Les textes de Calédonie Ensemble et ceux de l’Union pour la Calédonie dans la France sont déjà parvenus dans les librairies universitaires et sont à la disposition des étudiants. Par contre l’œuvre du Front Pour l’Unité tarde un peu. Une image de Jean-Paul II et un slogan ont été envoyés sur TWITTER ce matin par le FPU, cette bande annonce laissant présager une littérature très Vatican et profession de foi.

Nous examinerons et rapprocherons donc dans un premier temps les productions des deux premiers auteurs.

Chez CE, l’illustration en paratexte de « L’avenir en partage » évoque davantage les sociétés, le business, l’argent de la mine et l’économie à la cow-boy que la poésie de « L’amour en héritage » de Nana Mouskouri auquel le slogan pouvait faire penser par connotation. La mièvre petite main scolaire levée ressemble à ce qu’elle est : un cache-thune des affaires. On dirait davantage un prospectus de la CCi ou de la FINC qu’une invitation à rêver le pays de demain.

Par contre l’UCF propose de simples et lumineux visages de garçons et de filles naturels, spontanés et malicieux, sans cinéma et abus de bien pensance. L’absence d’un slogan bidon est également un bon point.

Pour ce qui est des textes, on peut noter la permanence du style alambiqué, ampoulé et laborieux de CE et de son leader. Les phrases à la Proust à circonvolutions et digressions interminables n’en finissent plus. Les paragraphes sont lourds et indigestes. Il est à prévoir que 80% des gens ne les liront pas. Les thèmes, au nombre de 15, ont été multipliés, rallongés à l’envi, comme le fait un élève qui veut trop bien faire, et la présentation en est touffue et l’ordre emmêlé. Personne n’est dupe des pseudo dialogues insérés dans les scènes d’amour convenues et les descriptions pénibles de décors récurrents et de paysages connus, imposant au lecteur le CV et le pedigree des candidats davantage que ses idées personnelles pour impressionner le lecteur, personne n’étant censé avoir d’idée personnelle à CE…

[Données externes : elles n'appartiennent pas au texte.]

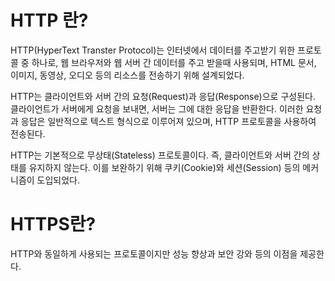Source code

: # HTTP 란?

HTTP(HyperText Transter Protocol)는 인터넷에서 데이터를 주고받기 위한 프로토콜 중 하나로, 웹 브라우저와 웹 서버 간 데이터를 주고 받을때 사용되며, HTML 문서, 이미지, 동영상, 오디오 등의 리소스를 전송하기 위해 설계되었다.

HTTP는 클라이언트와 서버 간의 요청(Request)과 응답(Response)으로 구성된다. 클라이언트가 서버에게 요청을 보내면, 서버는 그에 대한 응답을 반환한다. 이러한 요청과 응답은 일반적으로 텍스트 형식으로 이루어져 있으며, HTTP 프로토콜을 사용하여 전송된다.

HTTP는 기본적으로 무상태(Stateless) 프로토콜이다. 즉, 클라이언트와 서버 간의 상태를 유지하지 않는다. 이를 보완하기 위해 쿠키(Cookie)와 세션(Session) 등의 메커니즘이 도입되었다.

# HTTPS란?

HTTP와 동일하게 사용되는 프로토콜이지만 성능 향상과 보안 강와 등의 이점을 제공한다.
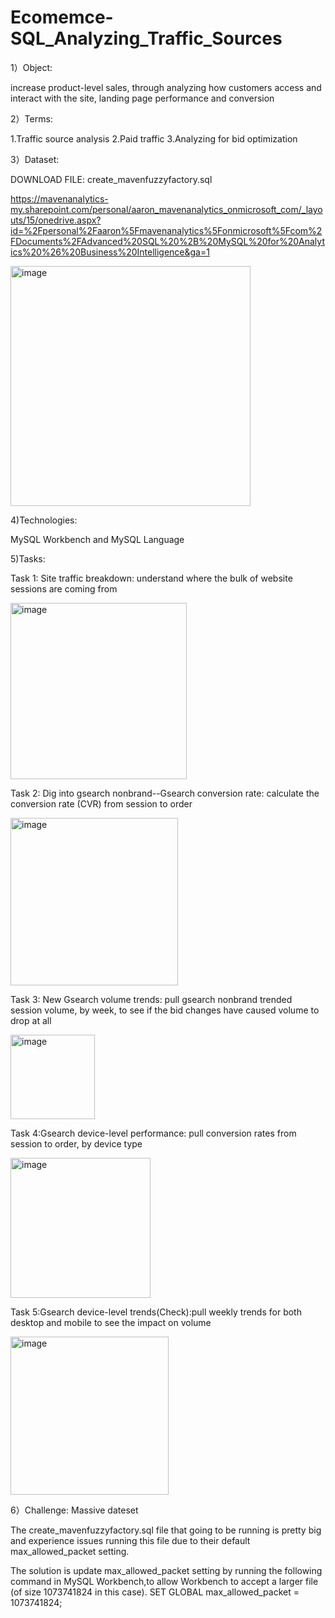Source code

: # Ecomemce-SQL_Analyzing_Traffic_Sources



1）Object:

 increase product-level sales, through analyzing how customers access and interact with the site, landing page performance and conversion

2）Terms:

1.Traffic source analysis    2.Paid traffic     3.Analyzing for bid optimization


3）Dataset:

DOWNLOAD FILE: create_mavenfuzzyfactory.sql

https://mavenanalytics-my.sharepoint.com/personal/aaron_mavenanalytics_onmicrosoft_com/_layouts/15/onedrive.aspx?id=%2Fpersonal%2Faaron%5Fmavenanalytics%5Fonmicrosoft%5Fcom%2FDocuments%2FAdvanced%20SQL%20%2B%20MySQL%20for%20Analytics%20%26%20Business%20Intelligence&ga=1


 <img width="384" alt="image" src="https://user-images.githubusercontent.com/74843963/198989238-af71d7fd-1b9e-446f-8f5d-71d2e71d3ae1.png">
 
 

4)Technologies:

MySQL Workbench and MySQL Language


5)Tasks: 

Task 1: Site traffic breakdown: understand where the bulk of website sessions are coming from



<img width="282" alt="image" src="https://user-images.githubusercontent.com/74843963/198990400-beecc215-6f78-43fc-baf5-fbd4857d674f.png">



Task 2: Dig into gsearch nonbrand--Gsearch conversion rate: calculate the conversion rate (CVR) from session to order



<img width="268" alt="image" src="https://user-images.githubusercontent.com/74843963/198990535-b22d3bcc-3c5b-4d8f-8ed6-01865bb10487.png">



Task 3: New Gsearch volume trends: pull gsearch nonbrand trended session volume, by week, to see if the bid changes have caused volume to drop at all



<img width="135" alt="image" src="https://user-images.githubusercontent.com/74843963/198990594-8c658b80-8ff6-481b-8ef1-47e0a9e963f2.png">



Task 4:Gsearch device-level performance:  pull conversion rates from session to order, by device type


<img width="224" alt="image" src="https://user-images.githubusercontent.com/74843963/198990637-ccceb573-cb69-4794-aac2-d55d62774297.png">


Task 5:Gsearch device-level trends(Check):pull weekly trends for both desktop and mobile to see the impact on volume


<img width="253" alt="image" src="https://user-images.githubusercontent.com/74843963/198990700-5c11f392-f5aa-423c-9d66-8241a9b4b433.png">



6）Challenge: Massive dateset

The create_mavenfuzzyfactory.sql file that going to be running is pretty big and experience issues running this file due to their default max_allowed_packet setting.

The solution is update  max_allowed_packet setting by running the following command in MySQL Workbench,to allow Workbench to accept a larger file (of size 1073741824 in this case). 
SET GLOBAL max_allowed_packet = 1073741824;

Par contre, dans un format plus maniable, l’UCF présente son projet dans une mise en page attrayante et aérée, de très belles photos pleine page à gauche et un listing simple et carré des idées pour chacun des thèmes, logiquement et rationnellement regroupés en 4 grandes parties. Les phrases sont courtes et très lisibles. Des espaces et des gros carrés pour lire et naviguer facilement. Pas de surenchères d’encarts et d’orgies de graphismes et de couleurs. Le pourcentage d’électeurs qui liront ce document sera supérieur. Il est clair et même « éclairé »…

Pour ce qui est du fond et du contenu des documents, juste quelques remarques. Le projet de CE semble davantage « chanté » que précisément déroulé. Davantage dans l’incantation que dans le réalisme, on use et on abuse de formules qui claquent au vent et des expressions directement issues du politiquement correct : « éclairé / apaisé / durable / raisonnée / écologiquement exemplaire / réussite pour tous / prévention d’abord / droit à la dignité / pacte pour notre jeunesse / gestion responsable » et bien sûr, last but not least, « creuset pour le destin commun » !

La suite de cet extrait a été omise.